WHAT THE TASK ASKS:
Below is a listing. Quote from it, exactly, the lines from the one containing "- Arquivo: [dayTwo](./dayTwo)" down to the one containing "- Arquivo: [dayFour](./dayFour)", both ends included, and nothing else.
[Opening PROVIDED DATA section]
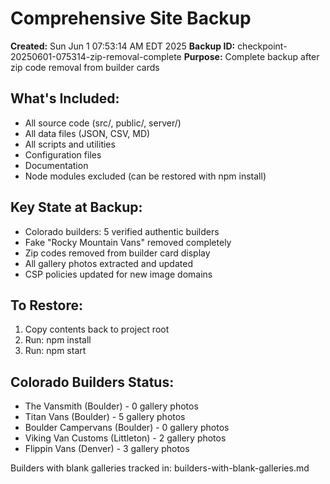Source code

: # Comprehensive Site Backup

**Created:** Sun Jun  1 07:53:14 AM EDT 2025
**Backup ID:** checkpoint-20250601-075314-zip-removal-complete
**Purpose:** Complete backup after zip code removal from builder cards

## What's Included:
- All source code (src/, public/, server/)
- All data files (JSON, CSV, MD)
- All scripts and utilities
- Configuration files
- Documentation
- Node modules excluded (can be restored with npm install)

## Key State at Backup:
- Colorado builders: 5 verified authentic builders
- Fake "Rocky Mountain Vans" removed completely
- Zip codes removed from builder card display
- All gallery photos extracted and updated
- CSP policies updated for new image domains

## To Restore:
1. Copy contents back to project root
2. Run: npm install
3. Run: npm start

## Colorado Builders Status:
- The Vansmith (Boulder) - 0 gallery photos
- Titan Vans (Boulder) - 5 gallery photos  
- Boulder Campervans (Boulder) - 0 gallery photos
- Viking Van Customs (Littleton) - 2 gallery photos
- Flippin Vans (Denver) - 3 gallery photos

Builders with blank galleries tracked in: builders-with-blank-galleries.md
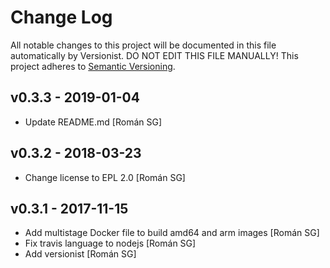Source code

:# Change Log

All notable changes to this project will be documented in this file
automatically by Versionist. DO NOT EDIT THIS FILE MANUALLY!
This project adheres to [Semantic Versioning](http://semver.org/).

## v0.3.3 - 2019-01-04

* Update README.md [Román SG]

## v0.3.2 - 2018-03-23

* Change license to EPL 2.0 [Román SG]

## v0.3.1 - 2017-11-15

* Add multistage Docker file to build amd64 and arm images [Román SG]
* Fix travis language to nodejs [Román SG]
* Add versionist [Román SG]
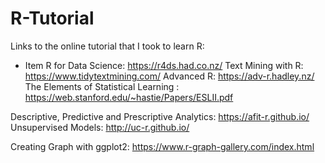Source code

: # R-Tutorial

Links to the online tutorial that I took to learn R:

* Item R for Data Science: https://r4ds.had.co.nz/
Text Mining with R: https://www.tidytextmining.com/
Advanced R: https://adv-r.hadley.nz/
The Elements of Statistical Learning : https://web.stanford.edu/~hastie/Papers/ESLII.pdf

Descriptive, Predictive and Prescriptive Analytics: https://afit-r.github.io/
Unsupervised Models: http://uc-r.github.io/

Creating Graph with ggplot2: https://www.r-graph-gallery.com/index.html


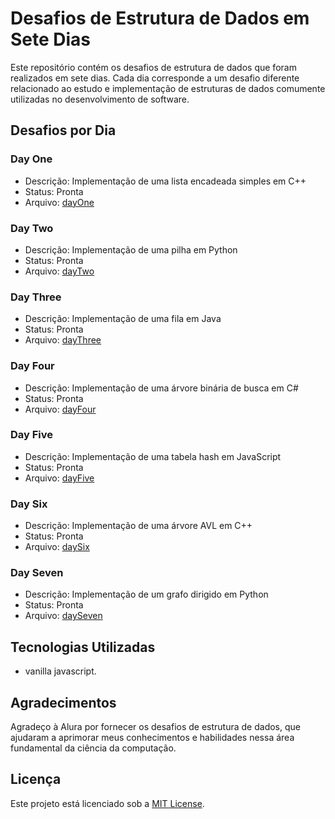 # Desafios de Estrutura de Dados em Sete Dias

Este repositório contém os desafios de estrutura de dados que foram realizados em sete dias. Cada dia corresponde a um desafio diferente relacionado ao estudo e implementação de estruturas de dados comumente utilizadas no desenvolvimento de software.

## Desafios por Dia

### Day One

- Descrição: Implementação de uma lista encadeada simples em C++
- Status: Pronta
- Arquivo: [dayOne](./dayOne)

### Day Two

- Descrição: Implementação de uma pilha em Python
- Status: Pronta
- Arquivo: [dayTwo](./dayTwo)

### Day Three

- Descrição: Implementação de uma fila em Java
- Status: Pronta
- Arquivo: [dayThree](./dayThree)

### Day Four

- Descrição: Implementação de uma árvore binária de busca em C#
- Status: Pronta
- Arquivo: [dayFour](./dayFour)

### Day Five

- Descrição: Implementação de uma tabela hash em JavaScript
- Status: Pronta
- Arquivo: [dayFive](./dayFive)

### Day Six

- Descrição: Implementação de uma árvore AVL em C++
- Status: Pronta
- Arquivo: [daySix](./daySix)

### Day Seven

- Descrição: Implementação de um grafo dirigido em Python
- Status: Pronta
- Arquivo: [daySeven](./daySeven)

## Tecnologias Utilizadas

- vanilla javascript.

## Agradecimentos

Agradeço à Alura por fornecer os desafios de estrutura de dados, que ajudaram a aprimorar meus conhecimentos e habilidades nessa área fundamental da ciência da computação.

## Licença

Este projeto está licenciado sob a [MIT License](https://opensource.org/licenses/MIT).
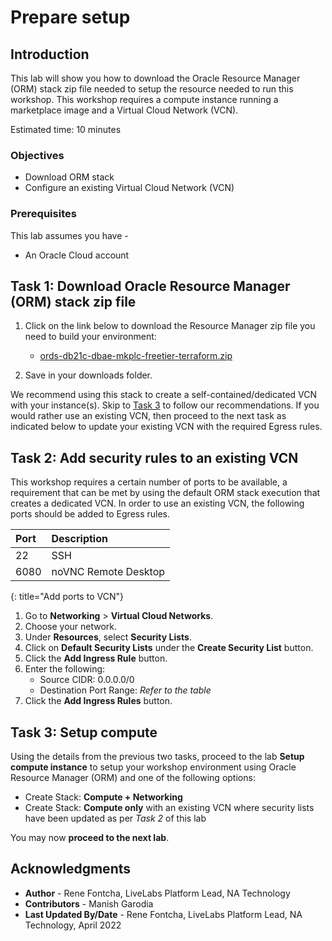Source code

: # Prepare setup

## Introduction

This lab will show you how to download the Oracle Resource Manager (ORM) stack zip file needed to setup the resource needed to run this workshop. This workshop requires a compute instance running a marketplace image and a Virtual Cloud Network (VCN).

Estimated time: 10 minutes

### Objectives

 -   Download ORM stack
 -   Configure an existing Virtual Cloud Network (VCN)

### Prerequisites

This lab assumes you have -
 -   An Oracle Cloud account

## Task 1: Download Oracle Resource Manager (ORM) stack zip file

1.  Click on the link below to download the Resource Manager zip file you need to build your environment:

    - [ords-db21c-dbae-mkplc-freetier-terraform.zip](https://objectstorage.us-ashburn-1.oraclecloud.com/p/6WIlnEK5CqZknuEIGWHNlWR31BfDhRhB-NHBHBvWDBUjA7-4VFMIrfm1OOxnolhI/n/c4u02/b/hosted_workshops/o/stacks/ords-db21c-dbae-mkplc-freetier-terraform.zip)

1.  Save in your downloads folder.

We recommend using this stack to create a self-contained/dedicated VCN with your instance(s). Skip to [Task 3](?lab=prepare-setup#Task3:Setupcompute) to follow our recommendations. If you would rather use an existing VCN, then proceed to the next task as indicated below to update your existing VCN with the required Egress rules.

## Task 2: Add security rules to an existing VCN

This workshop requires a certain number of ports to be available, a requirement that can be met by using the default ORM stack execution that creates a dedicated VCN. In order to use an existing VCN, the following ports should be added to Egress rules.

| Port           | Description                           |
| :------------- | :------------------------------------ |
| 22             | SSH                                   |
| 6080           | noVNC Remote Desktop                  |
{: title="Add ports to VCN"}

1.  Go to **Networking** &gt; **Virtual Cloud Networks**.
1.  Choose your network.
1.  Under **Resources**, select **Security Lists**.
1.  Click on **Default Security Lists** under the **Create Security List** button.
1.  Click the **Add Ingress Rule** button.
1.  Enter the following:  
    - Source CIDR: 0.0.0.0/0
    - Destination Port Range: *Refer to the table*
1.  Click the **Add Ingress Rules** button.

## Task 3: Setup compute

Using the details from the previous two tasks, proceed to the lab **Setup compute instance** to setup your workshop environment using Oracle Resource Manager (ORM) and one of the following options:

 -  Create Stack:  **Compute + Networking**
 -  Create Stack:  **Compute only** with an existing VCN where security lists have been updated as per *Task 2* of this lab

You may now **proceed to the next lab**.

## Acknowledgments

 - **Author** - Rene Fontcha, LiveLabs Platform Lead, NA Technology
 - **Contributors** - Manish Garodia
 - **Last Updated By/Date** - Rene Fontcha, LiveLabs Platform Lead, NA Technology, April 2022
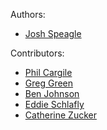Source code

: Authors:

- [Josh Speagle](https://github.com/joshspeagle)

Contributors:

- [Phil Cargile](https://github.com/pacargile)
- [Greg Green](https://github.com/gregreen)
- [Ben Johnson](https://github.com/bd-j)
- [Eddie Schlafly](https://github.com/schlafly)
- [Catherine Zucker](https://github.com/catherinezucker)
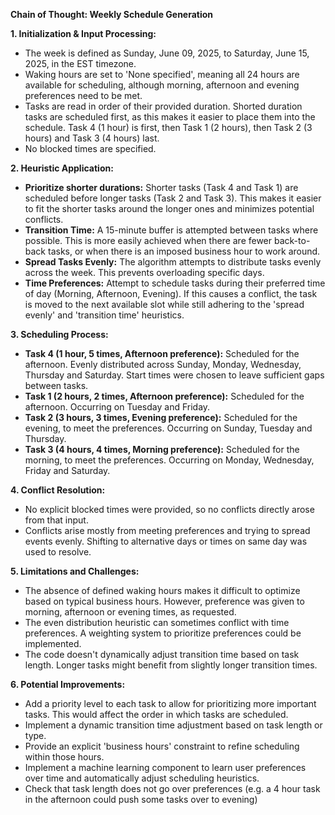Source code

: **Chain of Thought: Weekly Schedule Generation**

**1. Initialization & Input Processing:**

*   The week is defined as Sunday, June 09, 2025, to Saturday, June 15, 2025, in the EST timezone.
*   Waking hours are set to 'None specified', meaning all 24 hours are available for scheduling, although morning, afternoon and evening preferences need to be met.
*   Tasks are read in order of their provided duration. Shorted duration tasks are scheduled first, as this makes it easier to place them into the schedule. Task 4 (1 hour) is first, then Task 1 (2 hours), then Task 2 (3 hours) and Task 3 (4 hours) last.
*   No blocked times are specified.

**2. Heuristic Application:**

*   **Prioritize shorter durations:** Shorter tasks (Task 4 and Task 1) are scheduled before longer tasks (Task 2 and Task 3). This makes it easier to fit the shorter tasks around the longer ones and minimizes potential conflicts.
*   **Transition Time:**  A 15-minute buffer is attempted between tasks where possible.  This is more easily achieved when there are fewer back-to-back tasks, or when there is an imposed business hour to work around.
*   **Spread Tasks Evenly:** The algorithm attempts to distribute tasks evenly across the week. This prevents overloading specific days.
*   **Time Preferences:** Attempt to schedule tasks during their preferred time of day (Morning, Afternoon, Evening).  If this causes a conflict, the task is moved to the next available slot while still adhering to the 'spread evenly' and 'transition time' heuristics.

**3. Scheduling Process:**

*   **Task 4 (1 hour, 5 times, Afternoon preference):** Scheduled for the afternoon. Evenly distributed across Sunday, Monday, Wednesday, Thursday and Saturday. Start times were chosen to leave sufficient gaps between tasks.
*   **Task 1 (2 hours, 2 times, Afternoon preference):** Scheduled for the afternoon. Occurring on Tuesday and Friday.
*   **Task 2 (3 hours, 3 times, Evening preference):** Scheduled for the evening, to meet the preferences. Occurring on Sunday, Tuesday and Thursday.
*   **Task 3 (4 hours, 4 times, Morning preference):** Scheduled for the morning, to meet the preferences. Occurring on Monday, Wednesday, Friday and Saturday.

**4. Conflict Resolution:**

*   No explicit blocked times were provided, so no conflicts directly arose from that input.
*   Conflicts arise mostly from meeting preferences and trying to spread events evenly. Shifting to alternative days or times on same day was used to resolve.

**5. Limitations and Challenges:**

*   The absence of defined waking hours makes it difficult to optimize based on typical business hours. However, preference was given to morning, afternoon or evening times, as requested.
*   The even distribution heuristic can sometimes conflict with time preferences.  A weighting system to prioritize preferences could be implemented.
*   The code doesn't dynamically adjust transition time based on task length. Longer tasks might benefit from slightly longer transition times.

**6. Potential Improvements:**

*   Add a priority level to each task to allow for prioritizing more important tasks. This would affect the order in which tasks are scheduled.
*   Implement a dynamic transition time adjustment based on task length or type.
*   Provide an explicit 'business hours' constraint to refine scheduling within those hours.
*   Implement a machine learning component to learn user preferences over time and automatically adjust scheduling heuristics.
*   Check that task length does not go over preferences (e.g. a 4 hour task in the afternoon could push some tasks over to evening)
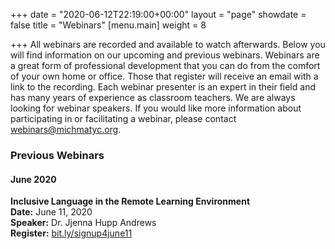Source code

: +++
date = "2020-06-12T22:19:00+00:00"
layout = "page"
showdate = false
title = "Webinars"
[menu.main]
weight = 8

+++
All webinars are recorded and available to watch afterwards. Below you will find information on our upcoming and previous webinars. Webinars are a great form of professional development that you can do from the comfort of your own home or office. Those that register will receive an email with a link to the recording. Each webinar presenter is an expert in their field and has many years of experience as classroom teachers. We are always looking for webinar speakers. If you would like more information about participating in or facilitating a webinar, please contact <a href="mailto:webinars@michmatyc.org">webinars@michmatyc.org</a>.

### Previous Webinars

#### June 2020

<b>Inclusive Language in the Remote Learning Environment</b><br/>
<b>Date:</b> June 11, 2020<br/>
<b>Speaker:</b> Dr. Jjenna Hupp Andrews<br/>
<b>Register:</b> <a href="http://bit.ly/signup4june11">bit.ly/signup4june11</a>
[Closing PROVIDED DATA section]
RESPONSE TO THE EXERCISE:
- Arquivo: [dayTwo](./dayTwo)

### Day Three

- Descrição: Implementação de uma fila em Java
- Status: Pronta
- Arquivo: [dayThree](./dayThree)

### Day Four

- Descrição: Implementação de uma árvore binária de busca em C#
- Status: Pronta
- Arquivo: [dayFour](./dayFour)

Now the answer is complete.